§ **YOUR GOAL**:
Copy every record verbatim but exclude the pictures.

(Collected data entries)
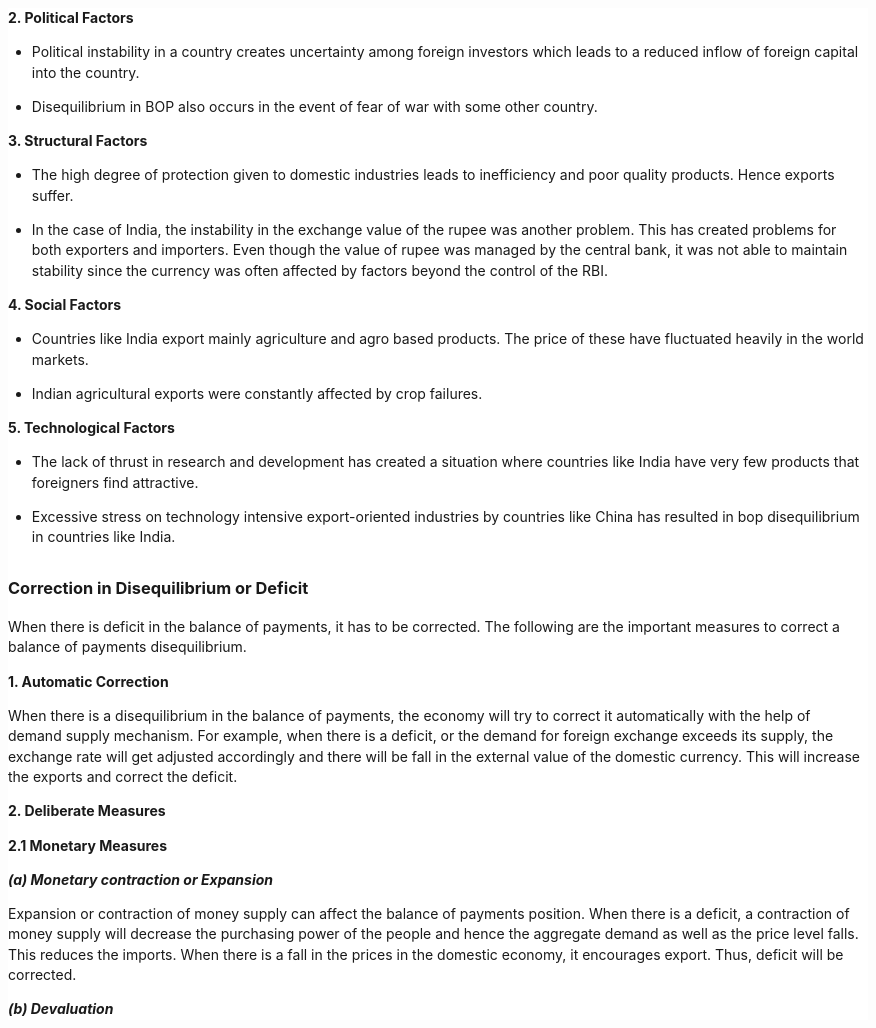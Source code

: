 **2. Political Factors**

- Political instability in a country creates uncertainty among foreign investors which leads to a reduced inflow of foreign capital into the country.

- Disequilibrium in BOP also occurs in the event of fear of war with some other country.

**3. Structural Factors**

- The high degree of protection given to domestic industries leads to inefficiency and poor quality products. Hence exports suffer.

- In the case of India, the instability in the exchange value of the rupee was another
problem. This has created problems for both exporters and importers. Even though the
value of rupee was managed by the central bank, it was not able to maintain stability
since the currency was often affected by factors beyond the control of the RBI.

**4. Social Factors**

- Countries like India export mainly agriculture and agro based products. The price of
these have fluctuated heavily in the world markets.

- Indian agricultural exports were constantly affected by crop failures.

**5. Technological Factors**

- The lack of thrust in research and development has created a situation where countries
like India have very few products that foreigners find attractive.

- Excessive stress on technology intensive export-oriented industries by countries like
China has resulted in bop disequilibrium in countries like India.

##

### Correction in Disequilibrium or Deficit

When there is deficit in the balance of payments, it has to be corrected. The following are the important measures to correct a balance of payments disequilibrium.

**1. Automatic Correction**

When there is a disequilibrium in the balance of payments, the economy will try to correct it automatically with the help of demand supply mechanism. For example, when there is a deficit, or the demand for foreign exchange exceeds its supply, the exchange rate will get adjusted accordingly and there will be fall in the external value of the domestic currency. This will increase the exports and correct the deficit.


**2. Deliberate Measures**

   **2.1 Monetary Measures**

   ***(a) Monetary contraction or Expansion***

   Expansion or contraction of money supply can affect the balance of payments position. When there is a deficit, a contraction of money supply will decrease the purchasing power of the people and hence the aggregate demand as well as the price level falls. This reduces the imports. When there is a fall in the prices in the domestic economy, it encourages export. Thus, deficit will be corrected.

   ***(b) Devaluation***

§ **TASK SOLUTION**:
Source code

: **2. Political Factors**

- Political instability in a country creates uncertainty among foreign investors which leads to a reduced inflow of foreign capital into the country.

- Disequilibrium in BOP also occurs in the event of fear of war with some other country.

**3. Structural Factors**

- The high degree of protection given to domestic industries leads to inefficiency and poor quality products. Hence exports suffer.

- In the case of India, the instability in the exchange value of the rupee was another
problem. This has created problems for both exporters and importers. Even though the
value of rupee was managed by the central bank, it was not able to maintain stability
since the currency was often affected by factors beyond the control of the RBI.

**4. Social Factors**

- Countries like India export mainly agriculture and agro based products. The price of
these have fluctuated heavily in the world markets.

- Indian agricultural exports were constantly affected by crop failures.

**5. Technological Factors**

- The lack of thrust in research and development has created a situation where countries
like India have very few products that foreigners find attractive.

- Excessive stress on technology intensive export-oriented industries by countries like
China has resulted in bop disequilibrium in countries like India.

##

### Correction in Disequilibrium or Deficit

When there is deficit in the balance of payments, it has to be corrected. The following are the important measures to correct a balance of payments disequilibrium.

**1. Automatic Correction**

When there is a disequilibrium in the balance of payments, the economy will try to correct it automatically with the help of demand supply mechanism. For example, when there is a deficit, or the demand for foreign exchange exceeds its supply, the exchange rate will get adjusted accordingly and there will be fall in the external value of the domestic currency. This will increase the exports and correct the deficit.


**2. Deliberate Measures**

   **2.1 Monetary Measures**

   ***(a) Monetary contraction or Expansion***

   Expansion or contraction of money supply can affect the balance of payments position. When there is a deficit, a contraction of money supply will decrease the purchasing power of the people and hence the aggregate demand as well as the price level falls. This reduces the imports. When there is a fall in the prices in the domestic economy, it encourages export. Thus, deficit will be corrected.

   ***(b) Devaluation***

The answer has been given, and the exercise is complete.